The Rev. Timothy Keller, an evangelical Christian theologian who died earlier this year, and Catholic nun Sister Norma Pimentel, known for her work with migrants, have been chosen by a Christian organization to be the first recipients of its Civic Renewal Award.
The awards are being given by the Center for Christianity and Public Life, a group founded last year by a former official from President Barack Obama's administration and dedicated to furthering the "credibility of Christian resources" for the "public good." Offered at the group's inaugural summit next month, the prize is meant to honour Christians who show "exemplary contributions to the health and well-being of their communities and nation."
"When the public thinks of Christian leadership, they should think of Christians who served the public, like Sr. Norma Pimentel and Tim Keller," Michael Wear, founder and head of the CCPL, said in a statement.
Wear, an evangelical Christian who helped lead Obama's campaign faith outreach efforts as well as working in the then-president's White House Office of Faith-Based and Neighborhood Partnerships, is known for operating at the intersection of religion and politics — often among Democrats. He wrote a book on the topic — "Reclaiming Hope: Lessons Learned in the Obama White House About the Future of Faith in America" — and previously worked as a political consultant whose clients included religious groups.
In an interview, Wear praised Keller, the founder and longtime pastor of Redeemer Presbyterian Church in New York City, a megachurch affiliated with the Presbyterian Church in America. Wear singled out Hope for New York, a faith-based group associated with Keller that helps assemble "resources to support non-profit organizations serving the poor and marginalized in New York City."
Keller, Wear said, "transformed the way many pastors of many churches thought about the city."

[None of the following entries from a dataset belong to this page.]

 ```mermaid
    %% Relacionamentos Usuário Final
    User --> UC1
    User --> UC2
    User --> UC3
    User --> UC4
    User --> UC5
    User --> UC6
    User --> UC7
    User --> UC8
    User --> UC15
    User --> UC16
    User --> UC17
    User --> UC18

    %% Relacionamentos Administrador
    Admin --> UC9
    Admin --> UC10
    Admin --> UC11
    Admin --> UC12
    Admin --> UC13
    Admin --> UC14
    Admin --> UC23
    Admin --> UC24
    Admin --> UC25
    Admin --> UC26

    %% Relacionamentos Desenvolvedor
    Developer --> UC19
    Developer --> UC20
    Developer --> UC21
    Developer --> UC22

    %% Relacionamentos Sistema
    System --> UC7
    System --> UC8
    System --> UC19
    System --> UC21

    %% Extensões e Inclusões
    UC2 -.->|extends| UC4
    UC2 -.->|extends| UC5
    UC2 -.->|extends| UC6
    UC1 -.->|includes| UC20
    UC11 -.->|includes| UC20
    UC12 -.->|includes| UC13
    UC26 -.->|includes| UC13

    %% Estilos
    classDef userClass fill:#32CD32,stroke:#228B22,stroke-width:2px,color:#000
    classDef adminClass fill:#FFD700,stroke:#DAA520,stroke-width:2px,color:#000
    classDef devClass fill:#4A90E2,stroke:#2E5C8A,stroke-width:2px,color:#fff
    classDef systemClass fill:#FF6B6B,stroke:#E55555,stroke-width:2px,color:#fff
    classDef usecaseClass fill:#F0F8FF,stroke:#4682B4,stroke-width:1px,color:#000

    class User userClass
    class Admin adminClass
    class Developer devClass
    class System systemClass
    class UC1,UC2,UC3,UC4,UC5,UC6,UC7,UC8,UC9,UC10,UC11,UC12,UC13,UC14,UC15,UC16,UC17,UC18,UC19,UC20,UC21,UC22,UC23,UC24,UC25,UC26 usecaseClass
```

A co-founder of The Gospel Coalition, Keller was long associated with conservative Christianity. But his self-described "winsome" approach to ministry has more recently been criticized by some of his fellow evangelicals as too nonconfrontational during a time when, they argue, America has become hostile to Christianity. Keller also came under fire from some conservative Christians for expressing skepticism about former President Donald Trump. Keller died in May at age 72 after a prolonged struggle with pancreatic cancer.

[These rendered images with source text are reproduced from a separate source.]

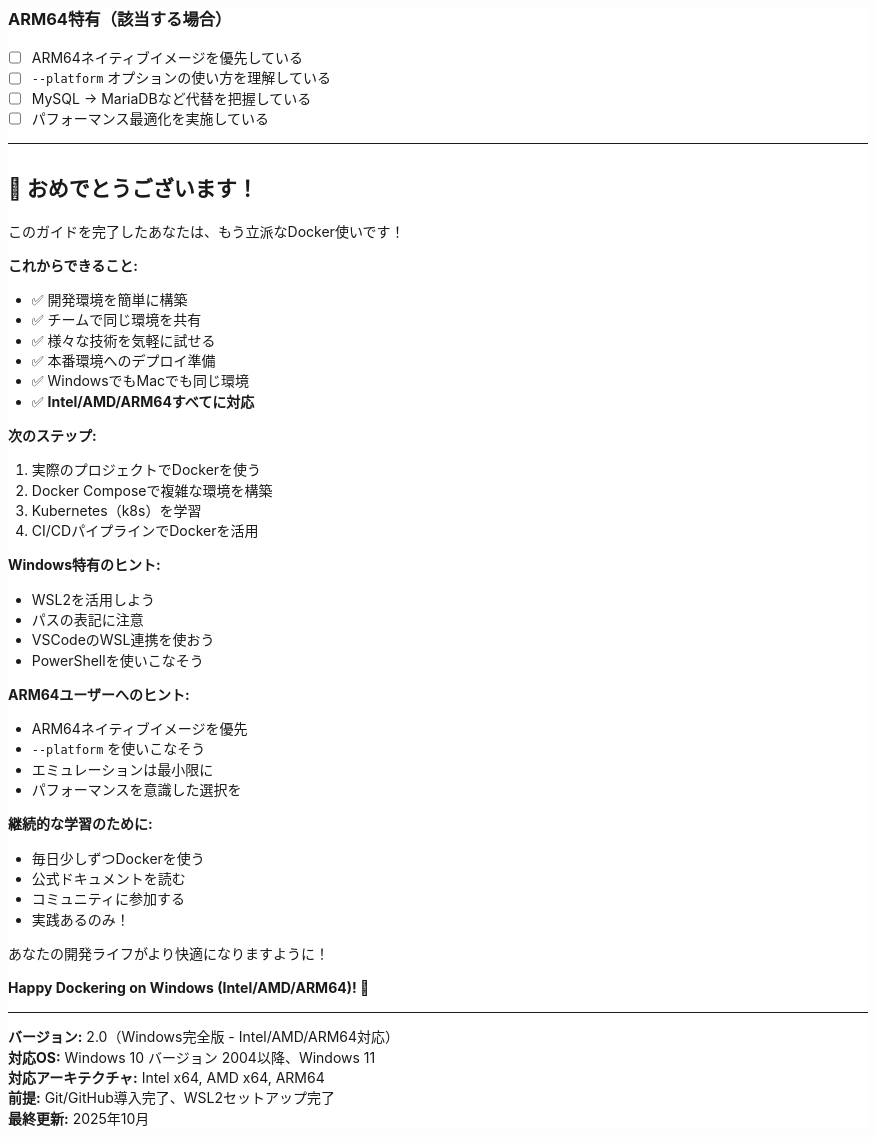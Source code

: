 ### ARM64特有（該当する場合）
- [ ] ARM64ネイティブイメージを優先している
- [ ] `--platform` オプションの使い方を理解している
- [ ] MySQL → MariaDBなど代替を把握している
- [ ] パフォーマンス最適化を実施している

---

## 🎉 おめでとうございます！

このガイドを完了したあなたは、もう立派なDocker使いです！

**これからできること:**
- ✅ 開発環境を簡単に構築
- ✅ チームで同じ環境を共有
- ✅ 様々な技術を気軽に試せる
- ✅ 本番環境へのデプロイ準備
- ✅ WindowsでもMacでも同じ環境
- ✅ **Intel/AMD/ARM64すべてに対応**

**次のステップ:**
1. 実際のプロジェクトでDockerを使う
2. Docker Composeで複雑な環境を構築
3. Kubernetes（k8s）を学習
4. CI/CDパイプラインでDockerを活用

**Windows特有のヒント:**
- WSL2を活用しよう
- パスの表記に注意
- VSCodeのWSL連携を使おう
- PowerShellを使いこなそう

**ARM64ユーザーへのヒント:**
- ARM64ネイティブイメージを優先
- `--platform` を使いこなそう
- エミュレーションは最小限に
- パフォーマンスを意識した選択を

**継続的な学習のために:**
- 毎日少しずつDockerを使う
- 公式ドキュメントを読む
- コミュニティに参加する
- 実践あるのみ！

あなたの開発ライフがより快適になりますように！

**Happy Dockering on Windows (Intel/AMD/ARM64)! 🐳**

---

**バージョン:** 2.0（Windows完全版 - Intel/AMD/ARM64対応）  
**対応OS:** Windows 10 バージョン 2004以降、Windows 11  
**対応アーキテクチャ:** Intel x64, AMD x64, ARM64  
**前提:** Git/GitHub導入完了、WSL2セットアップ完了  
**最終更新:** 2025年10月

CCPL officials also lauded Pimentel for her "tireless efforts in serving and advocating for the marginalized and vulnerable," saying her "commitment to compassionate and selfless service exemplifies the values at the core of CCPL's mission."
She rose to prominence in 2014 when she helped organise a respite centre run by Catholic Charities along the U.S.-Mexico border that offered aid to migrants after they were released by Border Patrol. Initially, support for Pimentel's work extended across political and religious divisions, earning her praise from Republicans, Democrats and even the pope, with some referring to her as "Pope Francis' favourite nun." In 2018, she was awarded the Laetare Medal from the University of Notre Dame, seen by many as the highest honour in the U.S. Catholic Church.
However, recent years have seen Pimentel's work come under fire from right-wing Catholics and a small band of Republican immigration hard-liners. She was named in a 2022 lawsuit filed by a conservative PAC targeting groups that offered humanitarian aid at the Southern border, for example, and a coalition of right-wing Catholic organizations hosted an event earlier this year that called for the government to stop funding Catholic groups that work along the border — including Catholic Charities. Even so, Pimentel has carried on with her work and continues to be celebrated by many Catholics.
The awards ceremony will take place Nov. 6-7 at the Center for Christianity and Public Life's inaugural For the Good of the Public summit in Washington, D.C. A CCPL board member and Michael Luo, editor of newyorker.com, are expected to present the prizes to Pimentel and a representative for Keller, respectively.